> **Activity**: Search the records for lines with the word "attachments" and copy each match.

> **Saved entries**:
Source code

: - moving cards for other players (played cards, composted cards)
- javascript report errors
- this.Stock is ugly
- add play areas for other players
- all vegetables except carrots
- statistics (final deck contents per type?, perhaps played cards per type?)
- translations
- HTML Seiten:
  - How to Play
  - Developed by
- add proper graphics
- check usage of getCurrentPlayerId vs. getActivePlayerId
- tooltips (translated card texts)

---

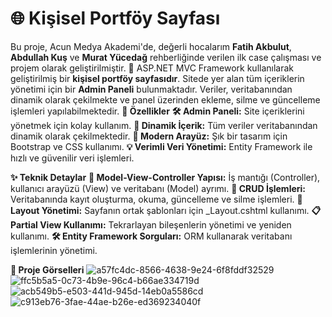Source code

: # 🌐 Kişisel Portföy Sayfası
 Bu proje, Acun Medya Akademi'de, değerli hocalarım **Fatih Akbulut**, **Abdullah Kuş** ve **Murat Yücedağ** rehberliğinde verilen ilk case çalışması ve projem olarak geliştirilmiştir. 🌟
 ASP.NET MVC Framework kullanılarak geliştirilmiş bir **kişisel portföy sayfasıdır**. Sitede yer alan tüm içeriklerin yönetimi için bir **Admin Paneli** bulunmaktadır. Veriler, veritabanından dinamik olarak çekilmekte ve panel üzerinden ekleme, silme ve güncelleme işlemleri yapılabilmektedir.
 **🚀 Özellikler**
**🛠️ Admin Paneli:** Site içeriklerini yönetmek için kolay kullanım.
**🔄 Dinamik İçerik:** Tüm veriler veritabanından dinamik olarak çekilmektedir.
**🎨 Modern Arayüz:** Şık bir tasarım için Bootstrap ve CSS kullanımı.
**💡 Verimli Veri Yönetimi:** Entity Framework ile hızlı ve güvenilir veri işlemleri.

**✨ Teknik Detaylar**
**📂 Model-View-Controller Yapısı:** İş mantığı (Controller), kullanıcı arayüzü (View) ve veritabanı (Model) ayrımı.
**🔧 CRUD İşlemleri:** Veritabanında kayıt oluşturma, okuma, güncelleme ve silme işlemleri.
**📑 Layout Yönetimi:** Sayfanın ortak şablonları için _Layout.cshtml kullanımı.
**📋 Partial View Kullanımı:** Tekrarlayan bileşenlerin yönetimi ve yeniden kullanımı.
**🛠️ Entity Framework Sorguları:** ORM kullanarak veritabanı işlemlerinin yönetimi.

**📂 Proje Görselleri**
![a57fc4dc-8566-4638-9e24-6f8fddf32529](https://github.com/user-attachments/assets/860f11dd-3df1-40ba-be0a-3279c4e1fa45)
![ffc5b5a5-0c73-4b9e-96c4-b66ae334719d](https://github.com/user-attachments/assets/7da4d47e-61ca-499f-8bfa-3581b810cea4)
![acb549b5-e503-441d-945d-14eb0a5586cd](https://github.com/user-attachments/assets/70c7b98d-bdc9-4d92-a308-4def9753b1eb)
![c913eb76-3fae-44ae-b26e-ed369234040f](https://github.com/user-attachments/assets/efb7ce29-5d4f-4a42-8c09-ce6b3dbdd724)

> **Solution for this task**:
![a57fc4dc-8566-4638-9e24-6f8fddf32529](https://github.com/user-attachments/assets/860f11dd-3df1-40ba-be0a-3279c4e1fa45)
![ffc5b5a5-0c73-4b9e-96c4-b66ae334719d](https://github.com/user-attachments/assets/7da4d47e-61ca-499f-8bfa-3581b810cea4)
![acb549b5-e503-441d-945d-14eb0a5586cd](https://github.com/user-attachments/assets/70c7b98d-bdc9-4d92-a308-4def9753b1eb)
![c913eb76-3fae-44ae-b26e-ed369234040f](https://github.com/user-attachments/assets/efb7ce29-5d4f-4a42-8c09-ce6b3dbdd724)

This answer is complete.